Instructions to follow: The listing below contains a span that opens with the line containing "Oblig 2 ligger i mappen Assignments/Oblig2" and closes with the line containing "Spørsmålene i oppgave". Return that span exactly.

Top of Data to examine

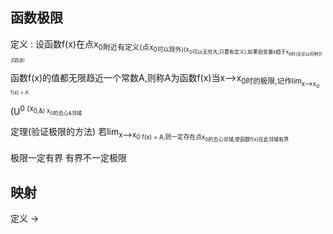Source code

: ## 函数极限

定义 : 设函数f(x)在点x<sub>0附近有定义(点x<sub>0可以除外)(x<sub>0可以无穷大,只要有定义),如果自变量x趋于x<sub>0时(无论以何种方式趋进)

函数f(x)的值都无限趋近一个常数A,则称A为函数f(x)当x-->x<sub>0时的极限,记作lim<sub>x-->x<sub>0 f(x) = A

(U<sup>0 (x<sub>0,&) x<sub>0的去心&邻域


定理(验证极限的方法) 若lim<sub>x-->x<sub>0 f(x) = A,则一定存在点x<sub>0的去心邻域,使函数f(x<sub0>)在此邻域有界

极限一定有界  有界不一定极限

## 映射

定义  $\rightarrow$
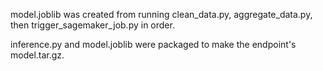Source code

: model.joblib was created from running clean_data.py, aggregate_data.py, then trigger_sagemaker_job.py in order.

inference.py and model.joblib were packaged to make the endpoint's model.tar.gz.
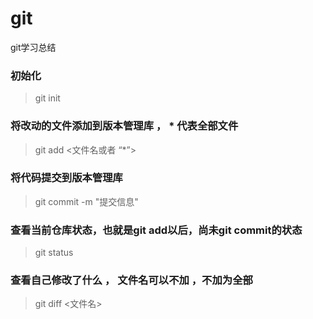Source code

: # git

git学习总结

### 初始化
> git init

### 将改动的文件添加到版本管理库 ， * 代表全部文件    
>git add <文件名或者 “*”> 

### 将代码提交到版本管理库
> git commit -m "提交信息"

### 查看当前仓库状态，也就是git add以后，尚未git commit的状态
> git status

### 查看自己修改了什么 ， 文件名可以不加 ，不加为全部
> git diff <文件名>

Bottom of Data to examine
Top of Data to examine

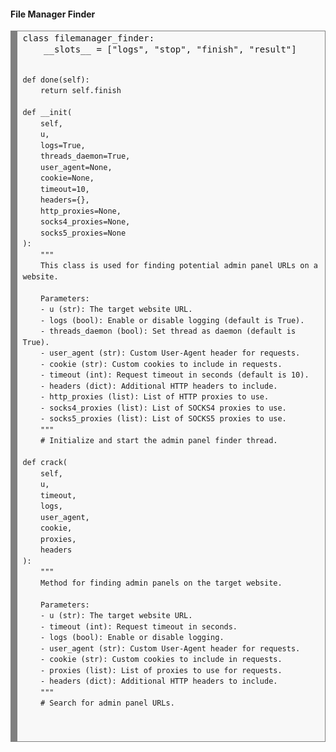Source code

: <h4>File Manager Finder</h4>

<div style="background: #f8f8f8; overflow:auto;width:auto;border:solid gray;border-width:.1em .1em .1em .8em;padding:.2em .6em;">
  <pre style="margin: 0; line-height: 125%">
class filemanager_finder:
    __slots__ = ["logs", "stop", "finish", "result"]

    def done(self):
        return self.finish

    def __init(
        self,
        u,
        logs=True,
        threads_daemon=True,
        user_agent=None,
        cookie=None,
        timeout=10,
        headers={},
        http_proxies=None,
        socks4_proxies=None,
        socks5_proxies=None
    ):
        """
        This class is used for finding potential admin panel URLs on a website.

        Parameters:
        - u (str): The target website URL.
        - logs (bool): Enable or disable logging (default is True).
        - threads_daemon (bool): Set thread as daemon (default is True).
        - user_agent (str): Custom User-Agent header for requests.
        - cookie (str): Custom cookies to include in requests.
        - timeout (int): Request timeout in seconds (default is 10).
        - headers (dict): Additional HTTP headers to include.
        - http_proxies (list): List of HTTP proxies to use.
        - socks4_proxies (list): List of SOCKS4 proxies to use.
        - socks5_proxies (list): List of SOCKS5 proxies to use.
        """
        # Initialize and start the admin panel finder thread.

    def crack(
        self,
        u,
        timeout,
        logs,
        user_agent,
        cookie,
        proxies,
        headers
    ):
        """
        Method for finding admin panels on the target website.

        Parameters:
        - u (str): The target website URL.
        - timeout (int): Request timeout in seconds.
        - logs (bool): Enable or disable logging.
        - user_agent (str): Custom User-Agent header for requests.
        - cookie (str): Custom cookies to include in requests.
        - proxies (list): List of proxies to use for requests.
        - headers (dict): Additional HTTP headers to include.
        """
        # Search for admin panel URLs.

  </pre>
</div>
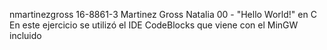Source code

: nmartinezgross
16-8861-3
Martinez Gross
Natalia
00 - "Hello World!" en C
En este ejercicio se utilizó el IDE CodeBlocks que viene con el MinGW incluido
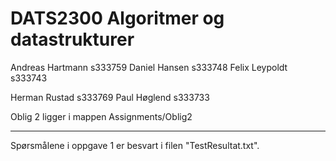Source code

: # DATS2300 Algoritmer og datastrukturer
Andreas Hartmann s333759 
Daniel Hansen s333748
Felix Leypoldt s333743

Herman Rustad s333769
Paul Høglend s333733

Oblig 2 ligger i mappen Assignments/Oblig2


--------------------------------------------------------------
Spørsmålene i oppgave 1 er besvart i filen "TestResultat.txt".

Bottom of Data to examine

Answer:
Oblig 2 ligger i mappen Assignments/Oblig2


--------------------------------------------------------------
Spørsmålene i oppgave 1 er besvart i filen "TestResultat.txt".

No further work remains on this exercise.